- Try it -
In the listing below, find every line containing "distance" and copy it out.

- Source information -
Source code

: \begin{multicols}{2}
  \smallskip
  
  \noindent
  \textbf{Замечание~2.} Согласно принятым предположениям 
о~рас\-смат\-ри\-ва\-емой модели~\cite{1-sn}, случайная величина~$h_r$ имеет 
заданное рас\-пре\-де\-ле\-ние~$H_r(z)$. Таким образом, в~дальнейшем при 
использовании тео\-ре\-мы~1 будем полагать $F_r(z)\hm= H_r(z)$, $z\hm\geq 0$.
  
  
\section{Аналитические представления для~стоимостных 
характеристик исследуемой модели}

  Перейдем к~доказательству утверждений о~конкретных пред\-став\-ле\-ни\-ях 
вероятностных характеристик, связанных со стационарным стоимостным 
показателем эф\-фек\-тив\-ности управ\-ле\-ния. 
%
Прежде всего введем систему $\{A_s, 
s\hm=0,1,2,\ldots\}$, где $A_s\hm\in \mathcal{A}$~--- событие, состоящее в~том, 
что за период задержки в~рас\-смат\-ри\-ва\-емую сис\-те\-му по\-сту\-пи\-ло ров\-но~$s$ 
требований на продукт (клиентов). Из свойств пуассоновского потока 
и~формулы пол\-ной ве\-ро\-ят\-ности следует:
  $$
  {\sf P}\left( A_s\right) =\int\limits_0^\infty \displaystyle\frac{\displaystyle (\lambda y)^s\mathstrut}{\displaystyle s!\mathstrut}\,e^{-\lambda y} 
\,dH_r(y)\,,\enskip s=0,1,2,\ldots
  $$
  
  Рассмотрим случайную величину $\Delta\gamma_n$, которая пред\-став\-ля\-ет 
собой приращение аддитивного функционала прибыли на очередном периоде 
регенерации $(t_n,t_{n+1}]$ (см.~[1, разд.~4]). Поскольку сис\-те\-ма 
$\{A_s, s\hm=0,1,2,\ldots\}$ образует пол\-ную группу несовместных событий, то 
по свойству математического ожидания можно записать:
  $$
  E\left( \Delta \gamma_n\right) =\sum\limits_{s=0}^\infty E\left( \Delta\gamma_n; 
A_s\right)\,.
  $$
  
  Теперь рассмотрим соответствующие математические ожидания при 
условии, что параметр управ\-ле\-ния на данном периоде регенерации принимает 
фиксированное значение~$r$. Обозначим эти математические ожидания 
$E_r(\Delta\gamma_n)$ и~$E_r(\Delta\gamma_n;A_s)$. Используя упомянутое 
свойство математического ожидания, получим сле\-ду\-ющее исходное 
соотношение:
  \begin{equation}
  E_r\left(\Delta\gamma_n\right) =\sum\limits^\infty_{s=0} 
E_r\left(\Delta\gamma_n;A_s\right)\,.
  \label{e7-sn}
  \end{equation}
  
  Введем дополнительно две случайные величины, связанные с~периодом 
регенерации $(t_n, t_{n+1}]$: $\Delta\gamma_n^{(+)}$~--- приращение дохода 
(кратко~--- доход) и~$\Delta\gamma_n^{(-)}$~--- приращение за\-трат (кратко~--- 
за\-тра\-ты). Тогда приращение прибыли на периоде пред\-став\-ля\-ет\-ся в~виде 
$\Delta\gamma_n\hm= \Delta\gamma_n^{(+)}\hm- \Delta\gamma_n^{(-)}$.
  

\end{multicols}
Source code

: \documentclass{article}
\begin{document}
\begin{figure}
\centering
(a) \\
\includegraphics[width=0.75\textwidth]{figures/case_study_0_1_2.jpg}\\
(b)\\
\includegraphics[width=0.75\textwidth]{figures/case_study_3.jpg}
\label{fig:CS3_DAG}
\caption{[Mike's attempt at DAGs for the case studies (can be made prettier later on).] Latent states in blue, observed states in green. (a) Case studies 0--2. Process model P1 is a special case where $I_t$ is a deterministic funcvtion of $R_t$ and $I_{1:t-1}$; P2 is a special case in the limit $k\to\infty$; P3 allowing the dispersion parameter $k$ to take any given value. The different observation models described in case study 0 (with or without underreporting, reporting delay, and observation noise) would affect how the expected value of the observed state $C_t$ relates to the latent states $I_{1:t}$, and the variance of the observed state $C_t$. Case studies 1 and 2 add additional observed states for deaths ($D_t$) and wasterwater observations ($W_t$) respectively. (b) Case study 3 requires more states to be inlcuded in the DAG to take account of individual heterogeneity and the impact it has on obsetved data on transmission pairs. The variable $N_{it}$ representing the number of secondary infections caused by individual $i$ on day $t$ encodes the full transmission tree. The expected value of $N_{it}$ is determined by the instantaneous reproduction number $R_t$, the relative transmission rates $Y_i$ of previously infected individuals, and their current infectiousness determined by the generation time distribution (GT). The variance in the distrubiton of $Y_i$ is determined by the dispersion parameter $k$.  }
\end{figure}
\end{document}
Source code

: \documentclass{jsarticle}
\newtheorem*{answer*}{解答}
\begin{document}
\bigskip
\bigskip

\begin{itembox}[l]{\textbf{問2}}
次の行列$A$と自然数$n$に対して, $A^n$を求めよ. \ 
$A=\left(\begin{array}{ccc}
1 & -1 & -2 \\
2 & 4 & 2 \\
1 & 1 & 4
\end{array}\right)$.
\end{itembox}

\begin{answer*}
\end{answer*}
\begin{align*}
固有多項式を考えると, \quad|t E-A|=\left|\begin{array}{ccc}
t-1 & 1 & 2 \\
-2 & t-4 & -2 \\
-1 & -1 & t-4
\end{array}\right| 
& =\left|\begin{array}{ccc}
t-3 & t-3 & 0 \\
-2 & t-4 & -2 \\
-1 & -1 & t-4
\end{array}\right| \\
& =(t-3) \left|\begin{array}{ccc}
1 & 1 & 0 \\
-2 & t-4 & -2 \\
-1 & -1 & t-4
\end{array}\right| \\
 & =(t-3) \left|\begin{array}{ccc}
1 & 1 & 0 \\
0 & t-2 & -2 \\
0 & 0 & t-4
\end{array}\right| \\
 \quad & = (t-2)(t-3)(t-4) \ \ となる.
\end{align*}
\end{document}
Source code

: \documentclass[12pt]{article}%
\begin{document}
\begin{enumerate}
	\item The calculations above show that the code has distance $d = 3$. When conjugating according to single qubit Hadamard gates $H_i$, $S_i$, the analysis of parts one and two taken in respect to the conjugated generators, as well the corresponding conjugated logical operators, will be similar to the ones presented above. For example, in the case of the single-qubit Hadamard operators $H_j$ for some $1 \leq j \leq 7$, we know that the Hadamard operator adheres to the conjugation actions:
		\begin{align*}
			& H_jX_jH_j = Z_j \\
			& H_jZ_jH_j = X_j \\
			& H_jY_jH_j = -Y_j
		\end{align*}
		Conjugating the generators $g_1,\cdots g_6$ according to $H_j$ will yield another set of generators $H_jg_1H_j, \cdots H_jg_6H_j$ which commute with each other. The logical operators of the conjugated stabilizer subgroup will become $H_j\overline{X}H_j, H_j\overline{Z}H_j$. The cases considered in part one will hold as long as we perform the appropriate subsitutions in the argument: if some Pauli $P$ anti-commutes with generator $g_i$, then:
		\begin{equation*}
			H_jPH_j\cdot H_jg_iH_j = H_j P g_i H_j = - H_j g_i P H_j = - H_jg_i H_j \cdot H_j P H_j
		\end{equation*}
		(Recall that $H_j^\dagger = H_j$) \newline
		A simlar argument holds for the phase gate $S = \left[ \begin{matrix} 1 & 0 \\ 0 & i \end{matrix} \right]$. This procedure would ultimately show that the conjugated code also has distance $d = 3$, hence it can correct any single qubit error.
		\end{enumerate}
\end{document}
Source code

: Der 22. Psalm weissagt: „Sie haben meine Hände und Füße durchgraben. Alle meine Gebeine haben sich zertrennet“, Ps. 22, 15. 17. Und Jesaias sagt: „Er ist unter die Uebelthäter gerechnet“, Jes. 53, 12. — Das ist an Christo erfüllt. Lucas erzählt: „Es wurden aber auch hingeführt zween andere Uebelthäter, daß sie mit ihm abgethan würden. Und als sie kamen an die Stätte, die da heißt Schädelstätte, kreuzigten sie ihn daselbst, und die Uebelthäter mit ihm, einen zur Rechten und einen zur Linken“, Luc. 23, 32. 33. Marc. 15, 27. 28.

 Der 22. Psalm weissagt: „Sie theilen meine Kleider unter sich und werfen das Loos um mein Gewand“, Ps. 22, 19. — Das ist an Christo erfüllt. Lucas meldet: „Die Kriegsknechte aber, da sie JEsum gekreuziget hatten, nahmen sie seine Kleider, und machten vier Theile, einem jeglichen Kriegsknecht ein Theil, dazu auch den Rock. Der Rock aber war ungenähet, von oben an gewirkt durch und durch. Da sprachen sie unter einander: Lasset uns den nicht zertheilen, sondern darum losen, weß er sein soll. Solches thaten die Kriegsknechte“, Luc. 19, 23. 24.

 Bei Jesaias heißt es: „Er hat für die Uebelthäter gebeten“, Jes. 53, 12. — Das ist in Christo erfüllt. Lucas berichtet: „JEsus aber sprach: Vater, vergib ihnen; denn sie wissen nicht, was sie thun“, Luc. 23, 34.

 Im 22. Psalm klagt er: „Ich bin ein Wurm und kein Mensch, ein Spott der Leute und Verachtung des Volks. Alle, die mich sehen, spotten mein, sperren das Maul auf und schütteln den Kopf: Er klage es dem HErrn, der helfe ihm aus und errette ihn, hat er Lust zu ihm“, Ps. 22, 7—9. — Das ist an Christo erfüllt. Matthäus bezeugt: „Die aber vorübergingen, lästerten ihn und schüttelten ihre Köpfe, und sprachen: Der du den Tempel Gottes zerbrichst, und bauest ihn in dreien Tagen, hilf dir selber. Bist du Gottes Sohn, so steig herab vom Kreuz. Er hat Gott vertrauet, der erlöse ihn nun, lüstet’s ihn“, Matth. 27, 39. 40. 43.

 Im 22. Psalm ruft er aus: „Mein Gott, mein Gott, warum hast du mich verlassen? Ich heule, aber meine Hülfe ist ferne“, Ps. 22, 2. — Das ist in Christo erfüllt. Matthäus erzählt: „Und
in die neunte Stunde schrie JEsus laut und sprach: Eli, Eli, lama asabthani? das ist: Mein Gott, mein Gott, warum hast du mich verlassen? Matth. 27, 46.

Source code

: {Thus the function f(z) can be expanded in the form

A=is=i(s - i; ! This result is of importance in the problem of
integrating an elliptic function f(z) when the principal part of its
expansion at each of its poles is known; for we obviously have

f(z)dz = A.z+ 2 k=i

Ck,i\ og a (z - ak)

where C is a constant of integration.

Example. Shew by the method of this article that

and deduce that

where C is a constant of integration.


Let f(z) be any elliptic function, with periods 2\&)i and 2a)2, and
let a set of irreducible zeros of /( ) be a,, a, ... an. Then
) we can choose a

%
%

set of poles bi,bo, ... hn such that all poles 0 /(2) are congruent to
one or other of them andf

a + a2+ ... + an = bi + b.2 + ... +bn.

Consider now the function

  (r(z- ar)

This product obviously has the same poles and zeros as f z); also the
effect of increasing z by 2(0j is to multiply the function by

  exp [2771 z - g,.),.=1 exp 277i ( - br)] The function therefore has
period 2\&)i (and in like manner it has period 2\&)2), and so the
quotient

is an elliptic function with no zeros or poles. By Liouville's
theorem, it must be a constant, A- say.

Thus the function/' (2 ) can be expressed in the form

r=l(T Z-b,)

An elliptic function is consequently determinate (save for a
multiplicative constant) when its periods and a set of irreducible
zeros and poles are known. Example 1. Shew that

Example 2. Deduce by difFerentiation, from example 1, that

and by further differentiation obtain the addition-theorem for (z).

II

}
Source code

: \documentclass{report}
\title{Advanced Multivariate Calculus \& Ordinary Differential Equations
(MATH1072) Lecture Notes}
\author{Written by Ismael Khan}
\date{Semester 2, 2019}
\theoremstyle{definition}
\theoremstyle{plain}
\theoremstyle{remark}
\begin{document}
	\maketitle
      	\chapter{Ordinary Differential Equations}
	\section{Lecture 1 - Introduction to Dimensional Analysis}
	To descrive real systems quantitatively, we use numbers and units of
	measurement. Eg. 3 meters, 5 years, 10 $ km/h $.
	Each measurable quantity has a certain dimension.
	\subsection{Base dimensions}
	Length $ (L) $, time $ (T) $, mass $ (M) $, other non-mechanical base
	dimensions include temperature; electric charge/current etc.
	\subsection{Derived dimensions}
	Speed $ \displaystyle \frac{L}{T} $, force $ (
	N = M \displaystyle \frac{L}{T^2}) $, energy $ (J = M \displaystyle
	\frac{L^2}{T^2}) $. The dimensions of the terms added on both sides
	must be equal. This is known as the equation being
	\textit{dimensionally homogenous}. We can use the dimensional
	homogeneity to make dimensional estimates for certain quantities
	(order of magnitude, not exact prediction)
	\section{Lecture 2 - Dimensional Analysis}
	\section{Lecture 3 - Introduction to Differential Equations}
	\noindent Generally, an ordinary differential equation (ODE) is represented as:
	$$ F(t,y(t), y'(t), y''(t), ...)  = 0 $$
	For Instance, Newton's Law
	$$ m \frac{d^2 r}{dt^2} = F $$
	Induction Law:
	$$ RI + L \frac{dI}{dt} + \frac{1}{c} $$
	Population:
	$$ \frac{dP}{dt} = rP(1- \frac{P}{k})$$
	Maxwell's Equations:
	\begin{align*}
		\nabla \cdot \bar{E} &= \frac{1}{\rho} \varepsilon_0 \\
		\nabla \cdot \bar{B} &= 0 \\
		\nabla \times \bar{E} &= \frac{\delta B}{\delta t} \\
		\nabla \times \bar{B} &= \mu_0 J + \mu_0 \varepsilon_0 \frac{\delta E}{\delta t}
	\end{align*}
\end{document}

- Task output -
	\item The calculations above show that the code has distance $d = 3$. When conjugating according to single qubit Hadamard gates $H_i$, $S_i$, the analysis of parts one and two taken in respect to the conjugated generators, as well the corresponding conjugated logical operators, will be similar to the ones presented above. For example, in the case of the single-qubit Hadamard operators $H_j$ for some $1 \leq j \leq 7$, we know that the Hadamard operator adheres to the conjugation actions:
		A simlar argument holds for the phase gate $S = \left[ \begin{matrix} 1 & 0 \\ 0 & i \end{matrix} \right]$. This procedure would ultimately show that the conjugated code also has distance $d = 3$, hence it can correct any single qubit error.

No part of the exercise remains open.